Data source: Nio. YOY = Year over year.

A lot of those headwinds waned this year, but Nio's deliveries still declined 22% sequentially in the first quarter. For the second quarter, it expects its deliveries to decline sequentially again to 23,500 to 25,000 vehicles, and for its total revenue to decline 9% to 15% year over year. 

Another issue is its vehicle margin, which is being squeezed by the pricing war in China's EV market. That metric shrank from 20.1% in 2021 to 13.7% in 2022, and then dropped year over year from 18.1% to 5.1% in the first quarter of 2023. But as Nio's vehicle margins shrivel, it continues to expand its capital-intensive Power Swap network.

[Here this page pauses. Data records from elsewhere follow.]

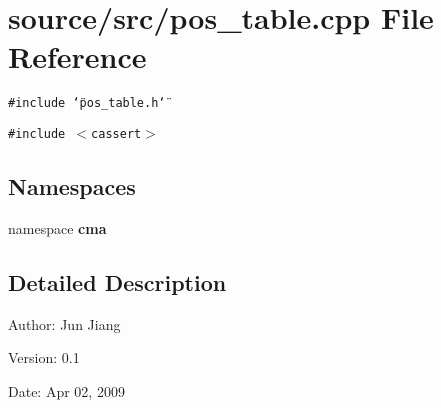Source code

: \section{source/src/pos\_\-table.cpp File Reference}
\label{pos__table_8cpp}
{\tt \#include \char`\"{}pos\_\-table.h\char`\"{}}\par
{\tt \#include $<$cassert$>$}\par
\subsection*{Namespaces}
\begin{CompactItemize}
\item 
namespace \textbf{cma}
\end{CompactItemize}


\subsection{Detailed Description}
\begin{Desc}
\item[Author:]Jun Jiang \end{Desc}
\begin{Desc}
\item[Version:]0.1 \end{Desc}
\begin{Desc}
\item[Date:]Apr 02, 2009 \end{Desc}
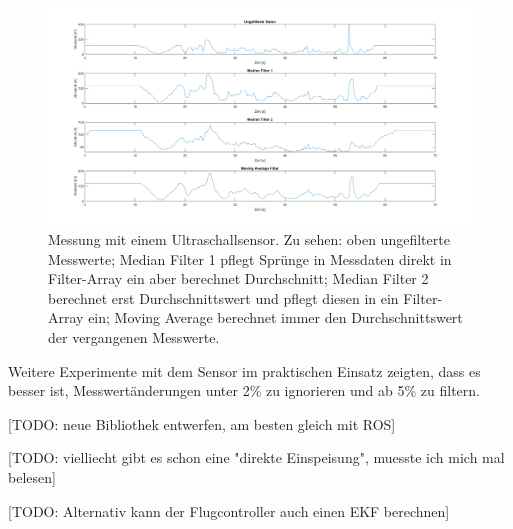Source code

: \begin{figure}[!h]
	\includegraphics[width=\linewidth]{images/ultrasonic_cmp_filter.png}
	\caption{Messung mit einem Ultraschallsensor. Zu sehen: oben ungefilterte Messwerte; Median Filter 1 pflegt Sprünge in Messdaten direkt in Filter-Array ein aber berechnet Durchschnitt; Median Filter 2 berechnet erst Durchschnittswert und pflegt diesen in ein Filter-Array ein; Moving Average berechnet immer den Durchschnittswert der vergangenen Messwerte.}
	\label{fig:ultrasonic_filters}
  \end{figure}

Weitere Experimente mit dem Sensor im praktischen Einsatz zeigten, dass es besser ist, Messwertänderungen unter 2\% zu ignorieren und ab 5\% zu filtern. 

[TODO: neue Bibliothek entwerfen, am besten gleich mit ROS]


[TODO: vielliecht gibt es schon eine "direkte Einspeisung", muesste ich mich mal belesen]

[TODO: Alternativ kann der Flugcontroller auch einen EKF berechnen]
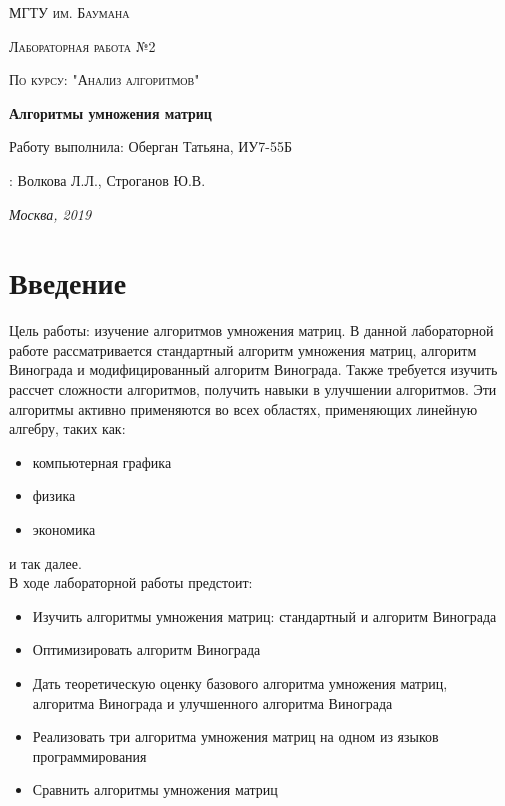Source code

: \documentclass[12pt]{report}
\begin{document}
\begin{titlepage}
	\centering
	{\scshape\LARGE МГТУ им. Баумана \par}
	\vspace{3cm}
	{\scshape\Large Лабораторная работа №2\par}
	\vspace{0.5cm}	
	{\scshape\Large По курсу: "Анализ алгоритмов"\par}
	\vspace{1.5cm}
	{\huge\bfseries Алгоритмы умножения матриц\par}
	\vspace{2cm}
	\Large Работу выполнила: Оберган Татьяна, ИУ7-55Б\par
	\vspace{0.5cm}
	:  Волкова Л.Л., Строганов Ю.В.\par

	\vfill
	\large \textit {Москва, 2019} \par
\end{titlepage}

\tableofcontents

\newpage
\chapter*{Введение}
Цель работы: изучение алгоритмов умножения матриц. В данной лабораторной работе рассматривается стандартный алгоритм умножения матриц, алгоритм Винограда и модифицированный алгоритм Винограда.  Также требуется изучить рассчет сложности алгоритмов, получить навыки в улучшении алгоритмов.
Эти алгоритмы активно применяются во всех областях, применяющих линейную алгебру, таких как:
\begin{itemize}
	\item компьютерная графика
	\item физика
	\item экономика
\end{itemize}
и так далее.\\

В ходе лабораторной работы предстоит:
\begin{itemize}
	\item Изучить алгоритмы умножения матриц: стандартный и алгоритм Винограда 
	\item Оптимизировать алгоритм Винограда 
	\item Дать теоретическую оценку базового алгоритма умножения матриц, алгоритма Винограда и улучшенного алгоритма Винограда 
	\item Реализовать три алгоритма умножения матриц на одном из языков программирования  
	\item Сравнить алгоритмы умножения матриц  
\end{itemize}
\end{document}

It's trying to offset that pressure by reining in its marketing expenses, but its adjusted operating loss still nearly tripled year over year in the first quarter.

To make matters worse, it's easy to find other Chinese EV makers that are growing more quickly than NIO. For example, Li Auto (LI -0.91%), which produces plug-in hybrid electric vehicles, saw its deliveries surge 177% in 2021 and rise 47% to 133,246 vehicles in 2022. In the first quarter of 2023, Li's deliveries increased another 66% year over year, and grew 14% sequentially, to 52,584 vehicles as it maintained a much higher vehicle margin of 19.8%.

Is Nio an undervalued growth play at these levels?

Nio's decelerating sales growth and widening losses caused the bulls to retreat over the past year. Rising interest rates, trade tensions with China, and delisting threats regarding U.S.-listed Chinese stocks all exacerbated that selloff.

Analysts still expect Nio's revenue to rise 59% to $10.96 billion this year as its net loss widens year over year to $2.58 billion. Based on those estimates, Nio's stock, currently trading equal to this year's sales, looks dirt cheap. However, Nio's grim outlook for the second quarter suggests that those forecasts might be too bullish. By comparison, Li trades at two times this year's sales and Tesla (TSLA -3.48%), which recently lowered its prices in China in an escalation of its pricing war with Chinese EV makers, trades at eight times this year's sales.

Therefore, Nio might seem undervalued relative to its industry peers, but it probably won't command a higher valuation until its shipments stabilize, its vehicle margins improve, and it meaningfully narrows its operating losses. Simply put, investors should steer clear of Nio and stick with other growth stocks instead.